Tackling the black box private software solutions currently used in courts today is an important task for Machine Learning (ML) researchers. Last year, ProPublica published their findings of an investigation into commercial sentencing software in the US. This commercial software was found to have a severe bias against African-Americans. The predictions of this software were far off reality. As the ProPublica article states, “we know the computer algorithm got it exactly backward,” and “the algorithm was somewhat more accurate than a coin flip.”


There has been a large, complex debate about the use of algorithms in predicting recidivism rates in the US court system.
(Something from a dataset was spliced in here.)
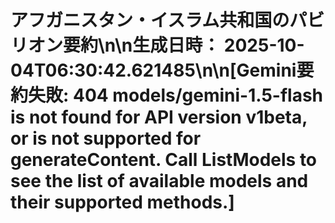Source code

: # アフガニスタン・イスラム共和国のパビリオン要約\n\n**生成日時：** 2025-10-04T06:30:42.621485\n\n[Gemini要約失敗: 404 models/gemini-1.5-flash is not found for API version v1beta, or is not supported for generateContent. Call ListModels to see the list of available models and their supported methods.]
One such proprietary algorithm is called COMPAS. This algorithm, like others similar to it, is privately owned and basically a black box, which is cause for concern, since nobody knows what the decision-making process actually is. The COMPAS predictions are only accurate 60-70% of the time and worsened by data entry errors that can lead to incorrect decisions being drawn.


A group at Duke University are looking to change this. They are working on creating a “white box” algorithm that is transparent and easier to interpret. The method they used is called the Supersparse Linear Integer Model (SLIM). SLIM is simple and adaptable, allowing for the model to be used to predict arrest likelihoods for different types of crime.


This table shows the SLIM scoring system for the prediction of an arrest for a drug related offense. Taken from “Interpretable Classification Models for Recidivism Prediction” by Zeng, Ustun and Rudin, Fig. 6.


The Duke University team has worked on a second algorithm, CORELS. This algorithm compares data about new offenders to past offenders with similar characteristics. They are then split into different “buckets” of risk categories. Testing the algorithm on a dataset of defendants from Florida, the CORELS algorithm correctly differentiated between low and high-risk offenders just as well or better than the black box models.


This table shows the SLIM scoring system for the prediction of an arrest for a general violence offense. Taken from “Interpretable Classification Models for Recidivism Prediction” by Zeng, Ustun and Rudin, Fig. 7.


Separately, the National Bureau of Economic Research (NBER) has published a working paper on the role of ML in judges’ decision making. A quick summary of their policy simulation results shows that “crime can be reduced by up to 24.8% with no change in jailing rates, or jail populations can be reduced by 42.0% with no increase in crime rates.”


What is important about these new algorithms is that there is little demographic data used. For instance, the NBER study only uses age. The algorithm makes decisions based on records of the current case and any past criminal records. Neither of the Duke University models use race or socioeconomic status. Additionally, because models like SLIM are based on open source software, anyone can examine the code and the publicly available data used.


Using a potentially biased black box software is not good for society and implementing white box algorithms can improve the sentencing system, even reducing the systemic bias that is inherent in a human run judicial system. The main conclusion drawn from analysis of these systems is that it is important to understand the connection between predictions and decisions. Deciphering the black box of ML models has become exponentially harder with the advent of technologies such as Deep Learning.  The explosion in complexity and application of ML has made it more urgent to shed light on the black box.